MS 179I HM Nonhuman Media Art

What is it like to be a ___? Exploring nonhuman subjectivity



Miranda Brandt, Jensen Goldman, Joseph Grandchamp, Eric Grossman-Glover, Graham Hynes, Troy Kaufman, Arman Khasru, Antara Krishnan, Charlie Lambert, Ethan Lotan, Elle Marsyla, Alex Robertson, Theo Rode, Noa Scott, Maia Shama, Bam Sindhurattavej; Professor Rachel Mayeri



October 28-November 7, 2025
Sprague Gallery


Opening Reception: Thursday, October 30, 2025, 4-6 p.m.


Artist Presentations: October 28 and 30, 1:15-2:30 p.m.



A drawing of what resembles tree trunks and roots in an open note or stretch book that is placed on a table. Partial view of an item, also on the table, shows a label that says "oil pastel".
Graham Hynes, Tree (Torojoatngna), 2025, oil pastel on paper, 9.5 x 7.5 inches


Sprague Gallery presents What is it like to be a ____? Exploring nonhuman subjectivity, a group exhibition organized by the students of the media studies course on Nonhuman Media Art (Fall 2025, HMC). The exhibition opens on Tuesday, October 28, with a reception on Thursday, October 30, 4–6 p.m. Artist presentations will be held on October 28 and 30, 1:15–2:30 p.m.

Come and appreciate the worlds of nonhuman plants, fungi, and animals through art! 

Sensing, feeling, thinking, moving, deciding, playing, proprioception, awareness – there are big questions about how other species experience the world and themselves in space and time. So far we’ve read just a few texts to unpack the umwelt of other animals (Ed Yong’s An Immense World, Frans de Waal on Chimpanzee Politics, and Peter Godfrey-Smith and others on octopuses). Science can help us, but we need to rely on our “sympathetic imagination.” Art and science can help us consider our own species' blindness to the whole symphony of other species’ perceptions and carriers of significance. And this insight would simultaneously create a less anthropocentric view of the world!

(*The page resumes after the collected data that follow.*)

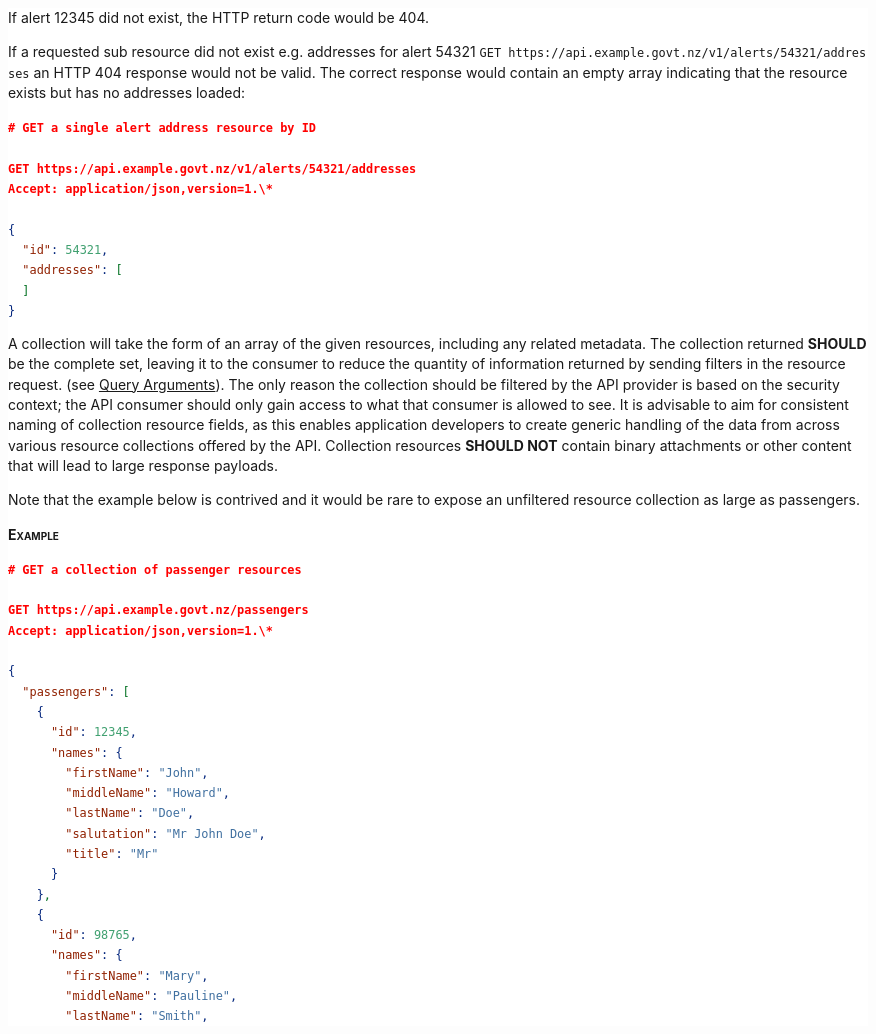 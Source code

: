 If alert 12345 did not exist, the HTTP return code would be 404.

If a requested sub resource did not exist e.g. addresses for alert 54321 `GET https://api.example.govt.nz/v1/alerts/54321/addresses` an
HTTP 404 response would not be valid. The correct response would contain an empty array indicating that the resource exists but has no addresses loaded:

```json
# GET a single alert address resource by ID

GET https://api.example.govt.nz/v1/alerts/54321/addresses
Accept: application/json,version=1.\*

{
  "id": 54321,
  "addresses": [
  ]
}
```

A collection will take the form of an array of the given resources,
including any related metadata. <ApiStandard id="HNZAS_SHOULD_RETURN_COMPLETE_COLLECTION" type="SHOULD" toolTip="The collection returned SHOULD be the complete set, leaving it to the consumer to reduce the quantity of information returned by sending filters in the resource request." wrapper='span'>The collection returned **SHOULD** be the complete set, leaving it to the consumer to reduce the quantity of information returned by sending filters in the resource request.</ApiStandard> (see
[Query Arguments](./URIs#query-arguments)). The only
reason the collection should be filtered by the API provider is based on
the security context; the API consumer should only gain access to what
that consumer is allowed to see. It is advisable to aim for consistent
naming of collection resource fields, as this enables application
developers to create generic handling of the data from across various
resource collections offered by the API. <ApiStandard id="HNZAS_SHOULD_NOT_INCLUDE_BINARY_ATTACHMENTS" type="SHOULD NOT" toolTip="Collection resources SHOULD NOT contain binary attachments or other content that will lead to large response payloads." wrapper='span'>Collection resources **SHOULD NOT** contain binary attachments or other content that will lead to large response payloads.</ApiStandard>

Note that the example below is contrived and it would be rare to expose
an unfiltered resource collection as large as passengers.

**<span class="smallcaps">Example</span>**

```json
# GET a collection of passenger resources

GET https://api.example.govt.nz/passengers
Accept: application/json,version=1.\*

{
  "passengers": [
    {
      "id": 12345,
      "names": {
        "firstName": "John",
        "middleName": "Howard",
        "lastName": "Doe",
        "salutation": "Mr John Doe",
        "title": "Mr"
      }
    },
    {
      "id": 98765,
      "names": {
        "firstName": "Mary",
        "middleName": "Pauline",
        "lastName": "Smith",
```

Zoologist Jakob von Uexküll shared the idea of umwelt to describe the “environment-worlds” of different species in the early 20th century. He argued that human beings do not have privileged access to the objective space we run around in, but, like other animals, only possess senses afforded to them through evolution. His scientifically informed imagining of the worldviews of ticks and other animals was compared to absurdist art by the cultural critic Giorgio Agamben.

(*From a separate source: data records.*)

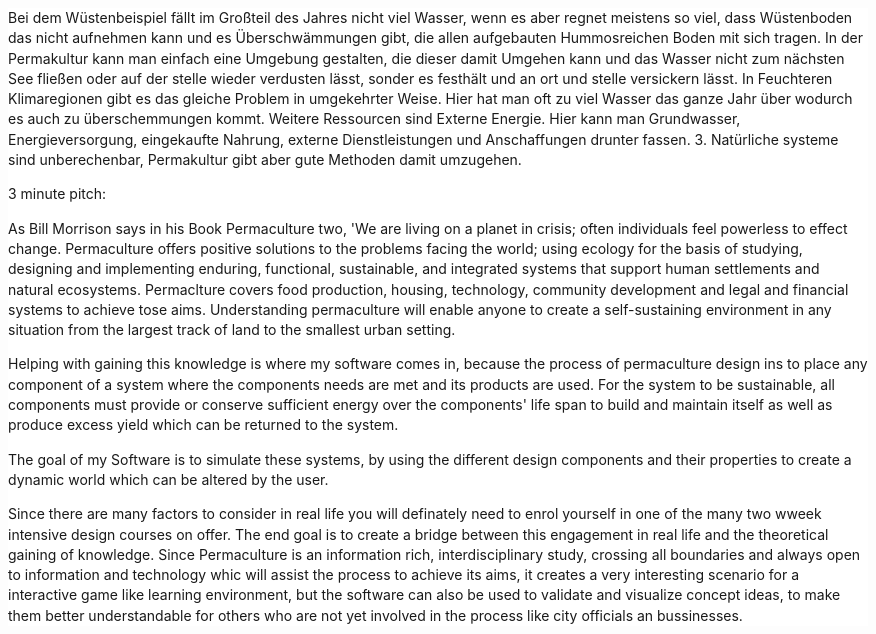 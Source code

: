    Bei dem Wüstenbeispiel fällt im Großteil des Jahres nicht viel Wasser, wenn es aber regnet meistens so viel, dass Wüstenboden das nicht aufnehmen kann und es Überschwämmungen gibt, die allen aufgebauten Hummosreichen Boden mit sich tragen. In der Permakultur kann man einfach eine Umgebung gestalten, die dieser damit Umgehen kann und das Wasser nicht zum nächsten See fließen oder auf der stelle wieder verdusten lässt, sonder es festhält und an ort und stelle versickern lässt. In Feuchteren Klimaregionen gibt es das gleiche Problem in umgekehrter Weise. Hier hat man oft zu viel Wasser das ganze Jahr über wodurch es auch zu überschemmungen kommt. Weitere Ressourcen sind Externe Energie. Hier kann man Grundwasser, Energieversorgung, eingekaufte Nahrung, externe Dienstleistungen und Anschaffungen drunter fassen. 
3. Natürliche systeme sind unberechenbar, Permakultur gibt aber gute Methoden damit umzugehen.


3 minute pitch:

As Bill Morrison says in his Book Permaculture two, 'We are living on a planet in crisis; often individuals feel powerless to effect change. Permaculture offers positive solutions to the problems facing the world; using ecology for the basis of studying, designing and implementing enduring, functional, sustainable, and integrated systems that support human settlements and natural ecosystems.
Permaclture covers food production, housing, technology, community development and legal and financial systems to achieve tose aims. 
Understanding permaculture will enable anyone to create a self-sustaining environment in any situation from the largest track of land to the smallest urban setting.

Helping with gaining this knowledge is where my software comes in, because the process of permaculture design ins to place any component of a system where the components needs are met and its products are used. For the system to be sustainable, all components must provide or conserve sufficient energy over the components' life span to build and maintain itself as well as produce excess yield which can be returned to the system.

The goal of my Software is to simulate these systems, by using the different design components and their properties to create a dynamic world which can be altered by the user. 

Since there are many factors to consider in real life you will definately need to enrol yourself in one of the many two wweek intensive design courses on offer. The end goal is to create a bridge between this engagement in real life and the theoretical gaining of knowledge.
Since Permaculture is an information rich, interdisciplinary study, crossing all boundaries and always open to information and technology whic will assist the process to achieve its aims, it creates a very interesting scenario for a interactive game like learning environment, but the software can also be used to validate and visualize concept ideas, to make them better understandable for others who are not yet involved in the process like city officials an bussinesses.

Reading Uexküll, students of Nonhuman Media Art were prompted to: “Create an artwork that expresses, interprets, appreciates and/or translates for others the organism’s perceptual world in relation to its body form, environment, and/or social interactants.”

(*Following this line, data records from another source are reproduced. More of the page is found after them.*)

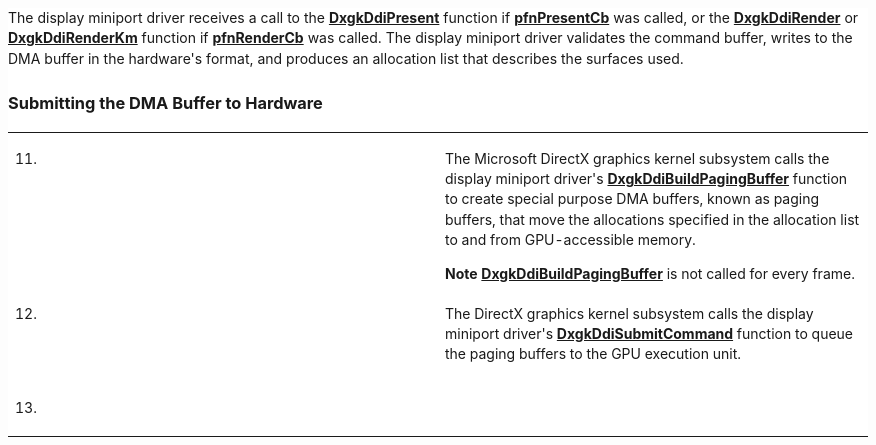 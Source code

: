 <td align="left"><p>The display miniport driver receives a call to the <a href="/windows-hardware/drivers/ddi/d3dkmddi/nc-d3dkmddi-dxgkddi_present" data-raw-source="[&lt;strong&gt;DxgkDdiPresent&lt;/strong&gt;](/windows-hardware/drivers/ddi/d3dkmddi/nc-d3dkmddi-dxgkddi_present)"><strong>DxgkDdiPresent</strong></a> function if <a href="/windows-hardware/drivers/ddi/d3dumddi/nc-d3dumddi-pfnd3dddi_presentcb" data-raw-source="[&lt;strong&gt;pfnPresentCb&lt;/strong&gt;](/windows-hardware/drivers/ddi/d3dumddi/nc-d3dumddi-pfnd3dddi_presentcb)"><strong>pfnPresentCb</strong></a> was called, or the <a href="/windows-hardware/drivers/ddi/d3dkmddi/nc-d3dkmddi-dxgkddi_render" data-raw-source="[&lt;strong&gt;DxgkDdiRender&lt;/strong&gt;](/windows-hardware/drivers/ddi/d3dkmddi/nc-d3dkmddi-dxgkddi_render)"><strong>DxgkDdiRender</strong></a> or <a href="/windows-hardware/drivers/ddi/d3dkmddi/nc-d3dkmddi-dxgkddi_renderkm" data-raw-source="[&lt;strong&gt;DxgkDdiRenderKm&lt;/strong&gt;](/windows-hardware/drivers/ddi/d3dkmddi/nc-d3dkmddi-dxgkddi_renderkm)"><strong>DxgkDdiRenderKm</strong></a> function if <a href="/windows-hardware/drivers/ddi/d3dumddi/nc-d3dumddi-pfnd3dddi_rendercb" data-raw-source="[&lt;strong&gt;pfnRenderCb&lt;/strong&gt;](/windows-hardware/drivers/ddi/d3dumddi/nc-d3dumddi-pfnd3dddi_rendercb)"><strong>pfnRenderCb</strong></a> was called. The display miniport driver validates the command buffer, writes to the DMA buffer in the hardware's format, and produces an allocation list that describes the surfaces used.</p></td>
</tr>
</tbody>
</table>

 

### <span id="Submitting_the_DMA_Buffer_to_Hardware"></span><span id="submitting_the_dma_buffer_to_hardware"></span><span id="SUBMITTING_THE_DMA_BUFFER_TO_HARDWARE"></span>Submitting the DMA Buffer to Hardware

<table>
<colgroup>
<col width="50%" />
<col width="50%" />
</colgroup>
<tbody>
<tr class="odd">
<td align="left"><p>11.</p></td>
<td align="left"><p>The Microsoft DirectX graphics kernel subsystem calls the display miniport driver's <a href="/windows-hardware/drivers/ddi/d3dkmddi/nc-d3dkmddi-dxgkddi_buildpagingbuffer" data-raw-source="[&lt;strong&gt;DxgkDdiBuildPagingBuffer&lt;/strong&gt;](/windows-hardware/drivers/ddi/d3dkmddi/nc-d3dkmddi-dxgkddi_buildpagingbuffer)"><strong>DxgkDdiBuildPagingBuffer</strong></a> function to create special purpose DMA buffers, known as paging buffers, that move the allocations specified in the allocation list to and from GPU-accessible memory.</p>
<div class="alert">
<strong>Note</strong>  <a href="/windows-hardware/drivers/ddi/d3dkmddi/nc-d3dkmddi-dxgkddi_buildpagingbuffer" data-raw-source="[&lt;strong&gt;DxgkDdiBuildPagingBuffer&lt;/strong&gt;](/windows-hardware/drivers/ddi/d3dkmddi/nc-d3dkmddi-dxgkddi_buildpagingbuffer)"><strong>DxgkDdiBuildPagingBuffer</strong></a> is not called for every frame.
</div>
<div>
 
</div></td>
</tr>
<tr class="even">
<td align="left"><p>12.</p></td>
<td align="left"><p>The DirectX graphics kernel subsystem calls the display miniport driver's <a href="/windows-hardware/drivers/ddi/d3dkmddi/nc-d3dkmddi-dxgkddi_submitcommand" data-raw-source="[&lt;strong&gt;DxgkDdiSubmitCommand&lt;/strong&gt;](/windows-hardware/drivers/ddi/d3dkmddi/nc-d3dkmddi-dxgkddi_submitcommand)"><strong>DxgkDdiSubmitCommand</strong></a> function to queue the paging buffers to the GPU execution unit.</p></td>
</tr>
<tr class="odd">
<td align="left"><p>13.</p></td>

The exhibition includes short videos, performance, a video game, sculpture, drawings, and paintings about the worlds of mushrooms, squirrels, pufferfish, trees, lizards, butterflies, yeast, crows, and sharks. We would be delighted if you attended—even more so in costume.

–Professor Rachel Mayeri, Harvey Mudd College Department of Humanities, Social Sciences, and the Arts

What is it like to be a ____? Exploring nonhuman subjectivity continues through November 7, 2025. Gallery hours are Monday through Friday, 8 a.m. to 5 p.m., with additional hours during events on evenings and weekends.